Closely pair-matched, but with a grain pattern unique to each set of Signatures, the veneers from this 101-year-old Italian company are topped off with nine layers of finish – primer, base and lacquer – by B&W, giving them their deep gloss looks. No alternative finishes are available.
The driver lineup will be familiar to anyone who's kept up to speed with the current generations of B&W speakers, starting with the 25mm 'Carbon Dome' tweeter, which actually uses a 30 micron aluminium dome stiffened with a coating of carbon applied by physical vapour deposition, and then further reinforced with a 300 micron-thick ring of carbon bonded to its inner surface. All this pushes the first break-up point of the driver out to around 47kHz.
Splendid Isolation
The tweeter is mounted in that 'solid body tweeter-on-top' housing, milled from a single chunk of aluminium and mounted compliantly to the top of the main cabinet. This assembly, weighing over 1kg, both isolates the tweeter from the effects of the larger drivers below and acts as a heatsink for the tweeter motor. The midrange is a 165mm Continuum driver, of a kind first seen in the 800 series Diamond range as a replacement for the company's famous yellow Kevlar cones. Its woven composite cone is of in-house design and its chassis engineered for maximum stiffness. It uses B&W's FST 'surroundless' design and utilises tuned mass damping to tackle resonances.
The entire midrange driver is decoupled from the cabinet, which is probably no bad thing given that it sits above a trio of 165mm 'Aerofoil Profile' bass drivers, their cones formed from composite skins enclosing an EPS foam core. Again, this is a design derived from the 800 series lineup, albeit in a simplified form here and in the standard 700 S2 models. So, a new cabinet finish, but the same drivers as the plain vanilla 702 S2 – is that it?

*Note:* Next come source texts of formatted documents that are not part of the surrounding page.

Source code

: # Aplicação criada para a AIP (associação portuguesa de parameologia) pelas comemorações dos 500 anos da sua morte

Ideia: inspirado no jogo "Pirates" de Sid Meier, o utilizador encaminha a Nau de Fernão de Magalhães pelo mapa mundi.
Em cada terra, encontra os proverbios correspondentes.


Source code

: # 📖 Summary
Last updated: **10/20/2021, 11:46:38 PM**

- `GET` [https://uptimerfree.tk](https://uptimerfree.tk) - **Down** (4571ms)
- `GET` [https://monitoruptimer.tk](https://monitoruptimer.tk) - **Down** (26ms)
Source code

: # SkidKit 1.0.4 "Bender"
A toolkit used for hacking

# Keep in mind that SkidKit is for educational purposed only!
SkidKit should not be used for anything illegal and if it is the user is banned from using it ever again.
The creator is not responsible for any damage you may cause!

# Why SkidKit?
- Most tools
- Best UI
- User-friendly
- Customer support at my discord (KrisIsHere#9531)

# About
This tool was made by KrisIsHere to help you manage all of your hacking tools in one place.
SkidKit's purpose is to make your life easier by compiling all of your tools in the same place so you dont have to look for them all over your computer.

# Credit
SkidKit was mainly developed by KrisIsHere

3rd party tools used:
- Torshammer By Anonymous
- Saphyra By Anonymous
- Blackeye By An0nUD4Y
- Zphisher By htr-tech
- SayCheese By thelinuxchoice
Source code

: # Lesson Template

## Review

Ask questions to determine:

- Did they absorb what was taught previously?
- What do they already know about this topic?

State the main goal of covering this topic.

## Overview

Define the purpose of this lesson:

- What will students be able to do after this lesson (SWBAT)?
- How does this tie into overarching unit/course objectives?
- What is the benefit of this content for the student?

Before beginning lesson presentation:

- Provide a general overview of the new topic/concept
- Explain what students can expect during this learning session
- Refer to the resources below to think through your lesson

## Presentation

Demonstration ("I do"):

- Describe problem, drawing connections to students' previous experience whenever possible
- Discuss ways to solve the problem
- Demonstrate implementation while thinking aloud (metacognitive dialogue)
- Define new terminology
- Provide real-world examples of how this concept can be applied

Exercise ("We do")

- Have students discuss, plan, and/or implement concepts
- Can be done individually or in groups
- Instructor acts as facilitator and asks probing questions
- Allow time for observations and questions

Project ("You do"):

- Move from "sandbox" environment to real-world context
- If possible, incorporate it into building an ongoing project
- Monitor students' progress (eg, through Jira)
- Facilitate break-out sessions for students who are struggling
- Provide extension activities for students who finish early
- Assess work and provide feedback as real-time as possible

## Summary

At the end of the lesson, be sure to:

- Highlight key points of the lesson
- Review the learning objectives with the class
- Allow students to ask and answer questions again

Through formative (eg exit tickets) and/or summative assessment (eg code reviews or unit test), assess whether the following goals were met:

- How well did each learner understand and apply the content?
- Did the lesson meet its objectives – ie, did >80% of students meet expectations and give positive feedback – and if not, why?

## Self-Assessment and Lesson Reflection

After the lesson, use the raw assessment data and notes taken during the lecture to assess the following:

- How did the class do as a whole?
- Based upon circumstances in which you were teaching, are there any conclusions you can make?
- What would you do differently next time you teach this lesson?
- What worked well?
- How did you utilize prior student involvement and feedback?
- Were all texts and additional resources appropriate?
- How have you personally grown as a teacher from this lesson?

Not quite, as the Signature model also has an upgraded crossover design and components, running to 'specially treated and upgraded bypass capacitors sourced from Mundorf, larger heatsinking and an upgraded low-frequency capacitor on the bass section'.
The speakers are supplied with both spikes and, for hardwood floors, rubber feet, while the full-length grilles for the main enclosure are attached with invisible magnetic fixings, and the metal grille over the tweeter is fixed in place. The terminals are mounted low down to the rear, below the dimpled port, and these are linked with jumper bars that are removable for bi-wiring or bi-amping.